Bigg’s Killer Whales And Dungeness National Park!

Bigg's Killer Whale

Maxx K. | M/V Kestrel | 09/10/2021 | 2:00pm

    Kestrel raced through the San Juan Channel and swiftly popped out into the open Juan de Fuca. Now we’re full steam ahead. A popular family of six whales had been spotted hard south just north of Port Williams but getting there would mean 50 minutes of high speed flying. Fortunately, this is exactly what Kestrel was made for so Captain Eric and I were stoked. 

    When we finally arrived on scene, we were greeted by one whale: T065A3, “Amira.” This 14 year old boy traveled alone, surfacing every few minutes to disappear again below the surface to forage. We followed along the young male for several minutes before the rest of the family was spotted, spread out about a mile in front of our bow. 

    T065A2 appeared first. Ooxjaa is a bit of a San Juan Safaris favorite. I've seen this big boy several times during this season. He’s easily recognizable not only because of his huge dorsal fin that towers over the rest of his family’s but also a distinguished notch just below the tip. Like his younger brother, he surfaced sporadically, first off our bow then immediately off our port. 

    We cautiously followed the large male westward towards the Dungeness Spit Lighthouse which initially appeared as merely a dot on our horizon. This dot grew however and now loomed over us as we slowed to a stop to admire its grandeur. 

Suddenly from our starboard T065A5 appeared, proposing towards the sandy beach now at our port. Suddenly, any prior question of their behavior was crystal clear; these whales were hunting. “Elsie’s” tiny dorsal fin appeared only feet off the beach. His presence must've startled the hauled out Harbor Seals on the beach as he worked his way along the sandy shoreline, sending a crowd of seals further away from the waters edge. 

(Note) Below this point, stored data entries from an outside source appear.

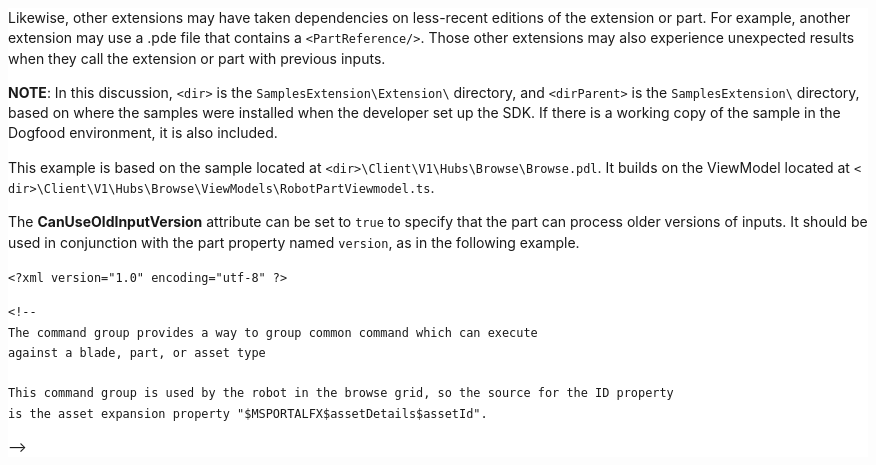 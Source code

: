 Likewise, other extensions may have taken dependencies on less-recent editions of the extension or part. For example, another extension may use a .pde file that contains a `<PartReference/>`.  Those other extensions may also experience unexpected results when they call the extension or part with previous inputs.

**NOTE**: In this discussion, `<dir>` is the `SamplesExtension\Extension\` directory, and  `<dirParent>`  is the `SamplesExtension\` directory, based on where the samples were installed when the developer set up the SDK. If there is a working copy of the sample in the Dogfood environment, it is also included.

This example is based on the sample located at `<dir>\Client\V1\Hubs\Browse\Browse.pdl`. It builds on the ViewModel located at `<dir>\Client\V1\Hubs\Browse\ViewModels\RobotPartViewmodel.ts`.

 The **CanUseOldInputVersion** attribute can be set to `true` to specify that the part can process older versions of inputs. It should be used in conjunction with the  part property named `version`, as in the following example.


    <?xml version="1.0" encoding="utf-8" ?>
<Definition xmlns="http://schemas.microsoft.com/aux/2013/pdl"
            Area="V1/Hubs"
            ModulePath="./Browse/ViewModels">

  

  <AssetType Name="Robot"
             SingularDisplayName="{Resource AssetTypeNames.Robot.singular, Module=ClientResources}"
             PluralDisplayName="{Resource AssetTypeNames.Robot.plural, Module=ClientResources}"
             LowerSingularDisplayName="{Resource AssetTypeNames.Robot.lowerSingular, Module=ClientResources}"
             LowerPluralDisplayName="{Resource AssetTypeNames.Robot.lowerPlural, Module=ClientResources}"
             Icon="{Svg IsLogo=true, File=../../../Svg/robot.svg}"
             BladeName="RobotMenuBlade"
             PartName="RobotPart">
    <Browse ServiceViewModel="{ViewModel Name=RobotBrowseService, Module=./Browse/Services/RobotBrowseService}" />
    <GridColumns ServiceViewModel="{ViewModel Name=RobotGridColumnsService, Module=./Browse/Services/RobotGridColumnsService}" />
  </AssetType>

    <!--
    The command group provides a way to group common command which can execute
    against a blade, part, or asset type

    This command group is used by the robot in the browse grid, so the source for the ID property
    is the asset expansion property "$MSPORTALFX$assetDetails$assetId".
  -->
  <CommandGroup Name="RobotCommands">
    <Command Name="RobotMaintenanceCommand"
             Text="{Resource sendToMaintenanceCommand, Module=ClientResources}"
             ViewModel="SendToMaintenanceCommandViewModel"
             AssetType="Robot"
             AssetIdProperty="id">
      <Property Name="id"
                Source="{DataInput Property=$MSPORTALFX$assetDetails$assetId}" />
    </Command>
    <Command Name="RobotHistoryCommand"
             Kind="Blade"
             Text="{Resource maintenanceHistory, Module=ClientResources}"
             ViewModel="MaintenanceHistoryCommandViewModel"
             AssetType="Robot"
             AssetIdProperty="id">
      <Property Name="id"
                Source="{DataInput Property=$MSPORTALFX$assetDetails$assetId}" />
      <BladeAction Blade="RobotMaintenanceHistory">
        <BladeInput Parameter="id"
                    Source="id" />
      </BladeAction>
    </Command> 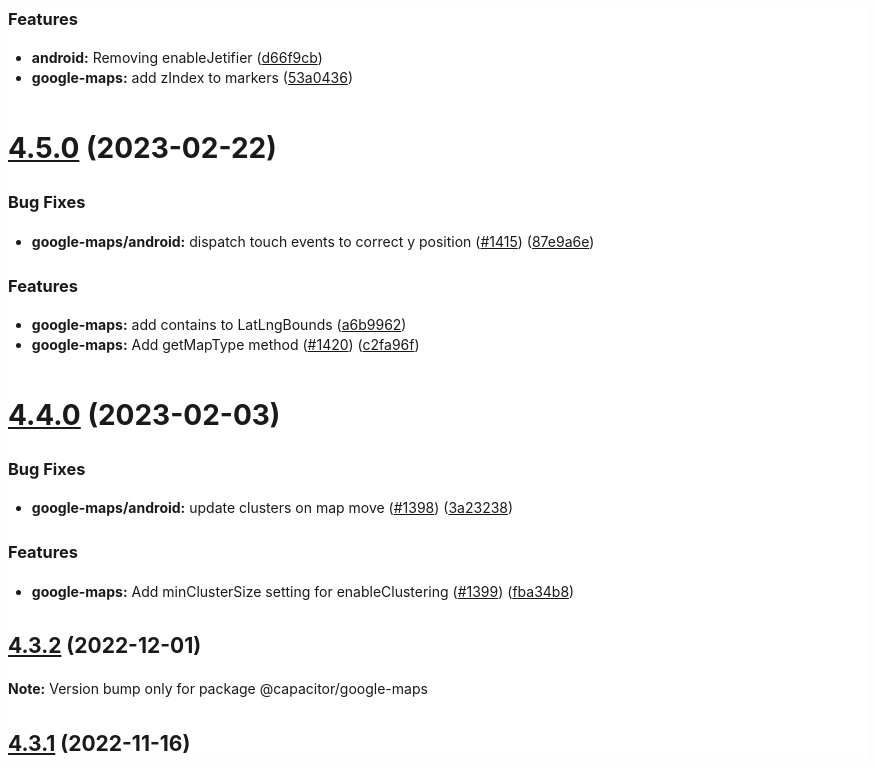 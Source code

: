 ### Features

- **android:** Removing enableJetifier ([d66f9cb](https://github.com/ionic-team/capacitor-plugins/commit/d66f9cbd9da7e3b1d8c64ca6a5b45156867d4a04))
- **google-maps:** add zIndex to markers ([53a0436](https://github.com/ionic-team/capacitor-plugins/commit/53a04366ad331ada081589aef9c726b4356688df))

# [4.5.0](https://github.com/ionic-team/capacitor-plugins/compare/@capacitor/google-maps@4.4.0...@capacitor/google-maps@4.5.0) (2023-02-22)

### Bug Fixes

- **google-maps/android:** dispatch touch events to correct y position ([#1415](https://github.com/ionic-team/capacitor-plugins/issues/1415)) ([87e9a6e](https://github.com/ionic-team/capacitor-plugins/commit/87e9a6e97f843228c62245a80eeb6cb86d43500e))

### Features

- **google-maps:** add contains to LatLngBounds ([a6b9962](https://github.com/ionic-team/capacitor-plugins/commit/a6b9962f1b6d6c2f873dd8c373b7aa16a49eff6d))
- **google-maps:** Add getMapType method ([#1420](https://github.com/ionic-team/capacitor-plugins/issues/1420)) ([c2fa96f](https://github.com/ionic-team/capacitor-plugins/commit/c2fa96fc709b59fa55a6f61ecb4d80be214982c5))

# [4.4.0](https://github.com/ionic-team/capacitor-plugins/compare/@capacitor/google-maps@4.3.2...@capacitor/google-maps@4.4.0) (2023-02-03)

### Bug Fixes

- **google-maps/android:** update clusters on map move ([#1398](https://github.com/ionic-team/capacitor-plugins/issues/1398)) ([3a23238](https://github.com/ionic-team/capacitor-plugins/commit/3a2323833779d9b545140057070f5acda38d9b32))

### Features

- **google-maps:** Add minClusterSize setting for enableClustering ([#1399](https://github.com/ionic-team/capacitor-plugins/issues/1399)) ([fba34b8](https://github.com/ionic-team/capacitor-plugins/commit/fba34b823e60aba43f82761bf7c3b42675702b7f))

## [4.3.2](https://github.com/ionic-team/capacitor-plugins/compare/@capacitor/google-maps@4.3.1...@capacitor/google-maps@4.3.2) (2022-12-01)

**Note:** Version bump only for package @capacitor/google-maps

## [4.3.1](https://github.com/ionic-team/capacitor-plugins/compare/@capacitor/google-maps@4.3.0...@capacitor/google-maps@4.3.1) (2022-11-16)
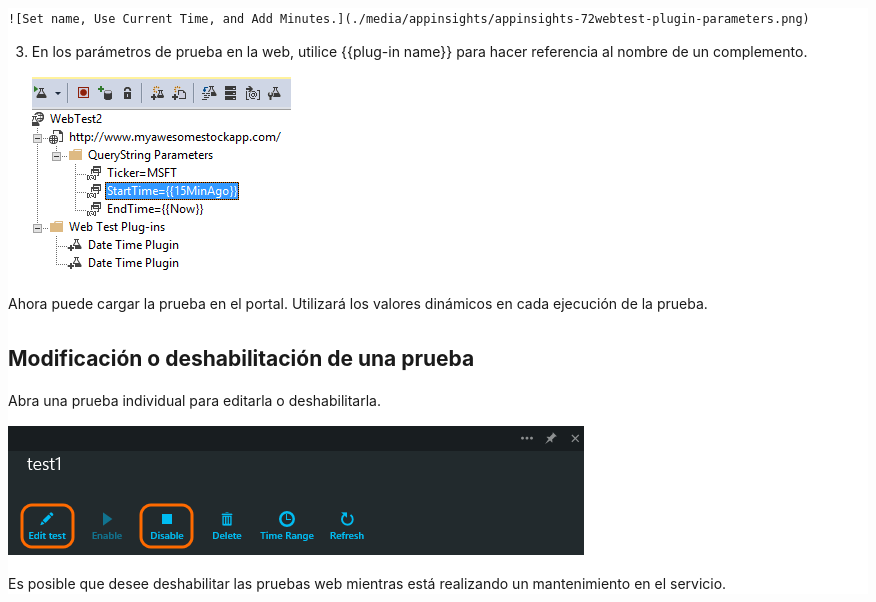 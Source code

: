     ![Set name, Use Current Time, and Add Minutes.](./media/appinsights/appinsights-72webtest-plugin-parameters.png)

3. En los parámetros de prueba en la web, utilice {{plug-in name}} para hacer referencia al nombre de un complemento.

    ![In the test parameter, use {{plug-in name}}.](./media/appinsights/appinsights-72webtest-plugin-name.png)

Ahora puede cargar la prueba en el portal. Utilizará los valores dinámicos en cada ejecución de la prueba.

## <a name="edit"></a> Modificación o deshabilitación de una prueba

Abra una prueba individual para editarla o deshabilitarla.

![Edit or disable a web test](./media/appinsights/appinsights-19-availEdit.png)

Es posible que desee deshabilitar las pruebas web mientras está realizando un mantenimiento en el servicio.
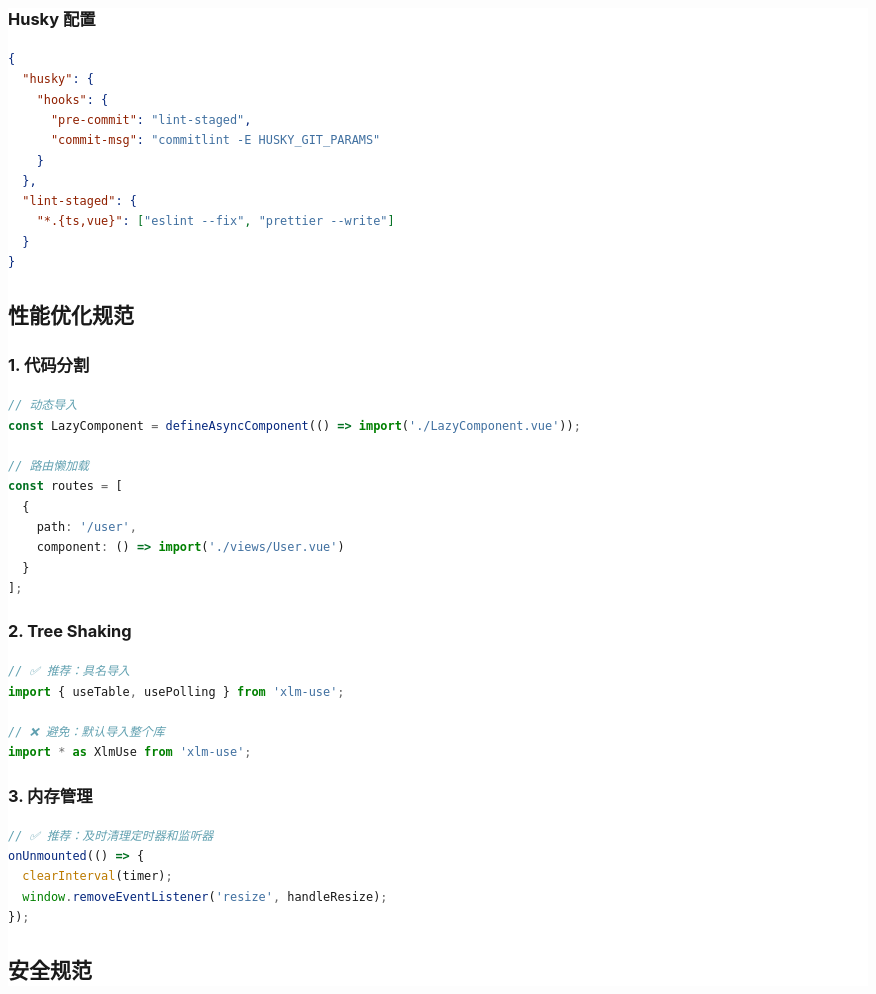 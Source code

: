 ### Husky 配置
```json
{
  "husky": {
    "hooks": {
      "pre-commit": "lint-staged",
      "commit-msg": "commitlint -E HUSKY_GIT_PARAMS"
    }
  },
  "lint-staged": {
    "*.{ts,vue}": ["eslint --fix", "prettier --write"]
  }
}
```

## 性能优化规范

### 1. 代码分割
```typescript
// 动态导入
const LazyComponent = defineAsyncComponent(() => import('./LazyComponent.vue'));

// 路由懒加载
const routes = [
  {
    path: '/user',
    component: () => import('./views/User.vue')
  }
];
```

### 2. Tree Shaking
```typescript
// ✅ 推荐：具名导入
import { useTable, usePolling } from 'xlm-use';

// ❌ 避免：默认导入整个库
import * as XlmUse from 'xlm-use';
```

### 3. 内存管理
```typescript
// ✅ 推荐：及时清理定时器和监听器
onUnmounted(() => {
  clearInterval(timer);
  window.removeEventListener('resize', handleResize);
});
```

## 安全规范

This particular family had been observed hunting off of sandy beaches in the past and I believe we were witnessing it again. 

With our time running out however we had to slowly move away from the family, passing T065A, “Artemis,” and her two children, T065A4 and T065A6, “Ellifrit” and “Butterbean” respectively.

As we flew back to Friday Harbor I realized how familiar I felt I had become with this family. They are one of the few families that I felt confident identifying independently at this point in my brief time here and have remained personal favorites of mine. It had been several weeks since I had seen the T065A’s and boy oh boy had I missed them.